----- Data -----

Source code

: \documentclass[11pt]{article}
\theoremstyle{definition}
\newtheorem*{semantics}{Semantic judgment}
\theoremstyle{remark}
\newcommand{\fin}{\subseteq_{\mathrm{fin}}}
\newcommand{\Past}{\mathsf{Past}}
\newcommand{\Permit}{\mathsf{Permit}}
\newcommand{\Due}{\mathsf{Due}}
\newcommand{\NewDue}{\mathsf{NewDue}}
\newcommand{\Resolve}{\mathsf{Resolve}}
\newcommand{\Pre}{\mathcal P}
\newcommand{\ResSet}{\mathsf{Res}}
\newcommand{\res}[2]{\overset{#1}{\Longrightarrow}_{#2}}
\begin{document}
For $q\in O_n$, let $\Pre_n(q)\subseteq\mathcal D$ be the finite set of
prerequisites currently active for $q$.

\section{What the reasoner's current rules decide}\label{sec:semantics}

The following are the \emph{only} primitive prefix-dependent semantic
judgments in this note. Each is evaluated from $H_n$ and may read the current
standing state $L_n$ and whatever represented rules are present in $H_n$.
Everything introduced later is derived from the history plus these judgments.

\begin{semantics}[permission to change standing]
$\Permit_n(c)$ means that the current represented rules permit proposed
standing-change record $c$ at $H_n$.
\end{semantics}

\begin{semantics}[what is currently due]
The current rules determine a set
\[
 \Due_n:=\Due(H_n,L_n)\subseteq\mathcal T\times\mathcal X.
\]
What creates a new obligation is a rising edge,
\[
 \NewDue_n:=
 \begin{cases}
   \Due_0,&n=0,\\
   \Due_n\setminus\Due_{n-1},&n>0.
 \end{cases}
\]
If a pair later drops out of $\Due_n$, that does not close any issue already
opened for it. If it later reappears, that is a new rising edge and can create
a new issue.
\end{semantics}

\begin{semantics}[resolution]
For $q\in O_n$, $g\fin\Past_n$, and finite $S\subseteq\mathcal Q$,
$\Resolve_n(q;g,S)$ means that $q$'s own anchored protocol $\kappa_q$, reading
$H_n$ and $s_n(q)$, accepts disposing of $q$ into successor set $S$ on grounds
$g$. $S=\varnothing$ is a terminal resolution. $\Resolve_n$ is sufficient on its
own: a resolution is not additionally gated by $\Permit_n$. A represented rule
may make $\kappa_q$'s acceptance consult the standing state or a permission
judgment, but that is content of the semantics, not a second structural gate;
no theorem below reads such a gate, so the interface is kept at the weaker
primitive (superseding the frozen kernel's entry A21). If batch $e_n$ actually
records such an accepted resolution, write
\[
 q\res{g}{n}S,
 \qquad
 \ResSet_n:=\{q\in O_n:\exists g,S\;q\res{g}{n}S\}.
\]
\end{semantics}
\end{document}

-----

About this exercise => Repeat exactly the lines of the records from the one containing "sufficient on its" to the last, and include no line outside that stretch.

Expected answer =>
$g$. $S=\varnothing$ is a terminal resolution. $\Resolve_n$ is sufficient on its
own: a resolution is not additionally gated by $\Permit_n$. A represented rule
may make $\kappa_q$'s acceptance consult the standing state or a permission
judgment, but that is content of the semantics, not a second structural gate;
no theorem below reads such a gate, so the interface is kept at the weaker
primitive (superseding the frozen kernel's entry A21). If batch $e_n$ actually
records such an accepted resolution, write
\[
 q\res{g}{n}S,
 \qquad
 \ResSet_n:=\{q\in O_n:\exists g,S\;q\res{g}{n}S\}.
\]
\end{semantics}
\end{document}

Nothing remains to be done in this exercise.